All of those baddies appeared at least once in the second trailer that debuted last month after a special fan event in Los Angeles attended by SYFY WIRE. (For our breakdown of that new footage, click here.)
"Everything we do at Marvel is based on a small group of people sitting around a table going, 'Wouldn't it be cool if...?'" Marvel Studios head honcho Kevin Feige explained in October. "The multiverse was always a part of that because it's such a big part of the storytelling in the comics."
Audiences are already familiar with the concept of a wider multiverse after the events of WandaVision and Loki. The events of WandaVision and No Way Home will directly impact Doctor Strange in the Multiverse of Madness (out in May 2022).
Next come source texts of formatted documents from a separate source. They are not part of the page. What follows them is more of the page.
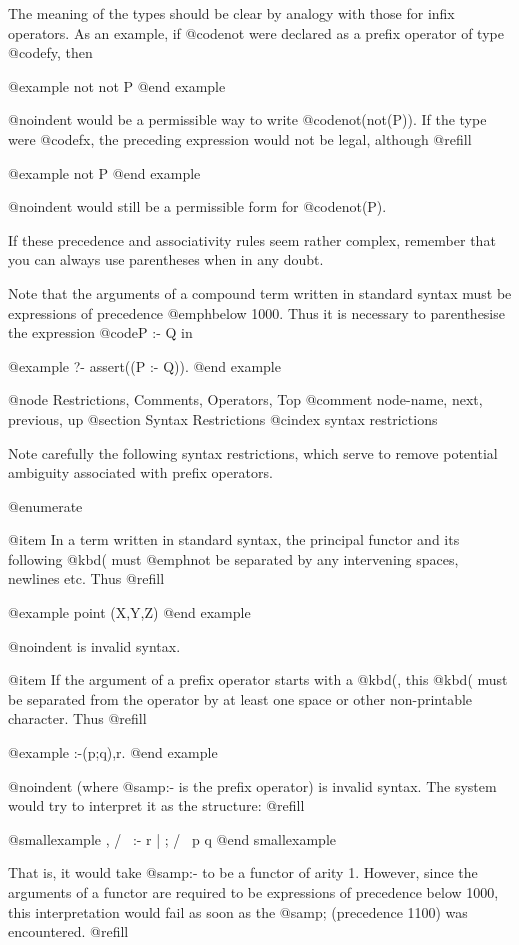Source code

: {The meaning of the types should be clear by analogy with those for infix
operators.  As an example, if @code{not} were declared as a prefix
operator of type @code{fy}, then

@example
not not P
@end example

@noindent
would be a permissible way to write @code{not(not(P))}.  If the type
were @code{fx}, the preceding expression would not be legal, although
@refill

@example
not P
@end example

@noindent
would still be a permissible form for @code{not(P)}.

If these precedence and associativity rules seem rather complex,
remember that you can always use parentheses when in any doubt.

Note that the arguments of a compound term written in standard syntax
must be expressions of precedence @emph{below} 1000.  Thus it is
necessary to parenthesise the expression @code{P :- Q} in

@example
?- assert((P :- Q)).
@end example

@node Restrictions, Comments, Operators, Top
@comment  node-name,  next,  previous,  up
@section Syntax Restrictions
@cindex syntax restrictions

Note carefully the following syntax restrictions, which serve to remove
potential ambiguity associated with prefix operators.

@enumerate

@item
In a term written in standard syntax, the principal functor and its
following @kbd{(} must @emph{not} be separated by any intervening spaces,
newlines etc.  Thus @refill

@example
point (X,Y,Z)
@end example

@noindent
is invalid syntax.

@item
If the argument of a prefix operator starts with a @kbd{(}, this @kbd{(}
must be separated from the operator by at least one space or other
non-printable character.  Thus @refill

@example
:-(p;q),r.
@end example

@noindent
(where @samp{:-} is the prefix operator) is invalid syntax.  The system
would try to interpret it as the structure: @refill

@smallexample
    ,
   / \
 :-    r
  |
  ;
 / \
p   q
@end smallexample

That is, it would take @samp{:-} to be a functor of arity 1.  However,
since the arguments of a functor are required to be expressions of
precedence below 1000, this interpretation would fail as soon as the
@samp{;} (precedence 1100) was encountered. @refill

}
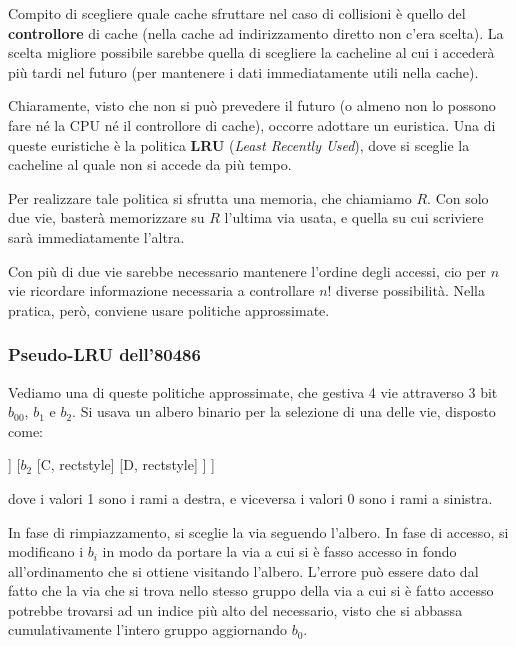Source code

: \documentclass[a4paper,11pt]{article}
\begin{document}
Compito di scegliere quale cache sfruttare nel caso di collisioni è quello del \textbf{controllore} di cache (nella cache ad indirizzamento diretto non c'era scelta). 
La scelta migliore possibile sarebbe quella di scegliere la cacheline al cui i accederà più tardi nel futuro (per mantenere i dati immediatamente utili nella cache).

Chiaramente, visto che non si può prevedere il futuro (o almeno non lo possono fare né la CPU né il controllore di cache), occorre adottare un euristica.
Una di queste euristiche è la politica \textbf{LRU} (\textit{Least Recently Used}), dove si sceglie la cacheline al quale non si accede da più tempo.

Per realizzare tale politica si sfrutta una memoria, che chiamiamo $R$.
Con solo due vie, basterà memorizzare su $R$ l'ultima via usata, e quella su cui scriviere sarà immediatamente l'altra.

Con più di due vie sarebbe necessario mantenere l'ordine degli accessi, cio per $n$ vie ricordare informazione necessaria a controllare $n!$ diverse possibilità.
Nella pratica, però, conviene usare politiche approssimate.

\subsubsection{Pseudo-LRU dell'80486}
Vediamo una di queste politiche approssimate, che gestiva 4 vie attraverso 3 bit $b_00$, $b_1$ e $b_2$.
Si usava un albero binario per la selezione di una delle vie, disposto come:
\begin{center}
	\begin{forest}
		[$b_0$, roundstyle
			[$b_1$
				[A, rectstyle]
				[B, rectstyle]
				]
			[$b_2$
				[C, rectstyle]
				[D, rectstyle]
			]
		]	
	\end{forest}
\end{center}
dove i valori 1 sono i rami a destra, e viceversa i valori 0 sono i rami a sinistra.

In fase di rimpiazzamento, si sceglie la via seguendo l'albero.
In fase di accesso, si modificano i $b_i$ in modo da portare la via a cui si è fasso accesso in fondo all'ordinamento che si ottiene visitando l'albero.
L'errore può essere dato dal fatto che la via che si trova nello stesso gruppo della via a cui si è fatto accesso potrebbe trovarsi ad un indice più alto del necessario, visto che si abbassa cumulativamente l'intero gruppo aggiornando $b_0$.

\par\smallskip
\end{document}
Even before the first trailer dropped online in late August and shattered viewership records, fans were throwing all kinds of wild theories against the wall to see what would stick. One rumor that has lingered longer than any other is the assertion that No Way Home will see Holland's Peter Parker teaming up with the Spider-Men previously played by Tobey Maguire and Andrew Garfield. Maguire hasn't commented on the matter, but Holland and Garfield have denied it several times.
Garfield firmly stuck to his guns, even when an alleged picture of him on the No Way Home set leaked online. While there is a very good chance the other Peter Parkers will show up to lend some webbing to patch up the multiversal mess, the actors are bound by strict NDAs. So please, stop asking them! We'll have our answer in just a few weeks.
Another big fan theory is that Charlie Cox will reprise the Netflix role of Matt Murdock/Daredevil and come to the legal defense of the beleaguered Peter. Viewers swore up and down that Murdock's arms were in the first trailer, but Cox tried to put all the chatter to rest when he said: "I can promise you those are not my forearms."
Venom: Let There Be Carnage seemed to imply that Tom Hardy's Eddie Brock/Venom is also part of the mix with a mid-credits scene that saw the duo suddenly transported into the Marvel Cinematic Universe.
"Rumors are fun because many of them are true, and many of them are not true," Feige said. "The danger is when you get into the expectations game of wanting people to be excited about the movie they get, and not disappointed about a movie they don't get."
No Way Home concludes Holland's current Spider-Man contract with Sony and Marvel Studios, but neither filmmaking body is ready to let him go just yet. During a recent interview with The Hollywood Reporter, Sony executive Amy Pascal stated that plans for a brand new trilogy of wall-crawling films are now in the early stages of development. However, insiders close to the matter did clarify that nothing is set in stone yet.
“Maybe it is time for me to move on," Holland said last month. "Maybe what’s best for Spider-Man is that they do a Miles Morales film. I have to take Peter Parker into account as well, because he is an important part of my life. If I’m playing Spider-Man after I’m 30, I’ve done something wrong.”
Sony still has plenty of Marvel goodies coming down the pipeline without the direct involvement of Disney: Morbius (out in January 2022), Into the Spider-Verse 2 (out next fall), a live-action Silk series, a Kraven the Hunter film (starring Aaron Taylor-Johnson), and a potential Madame Web movie (from Jessica Jones and Defenders director, S.J. Clarkson).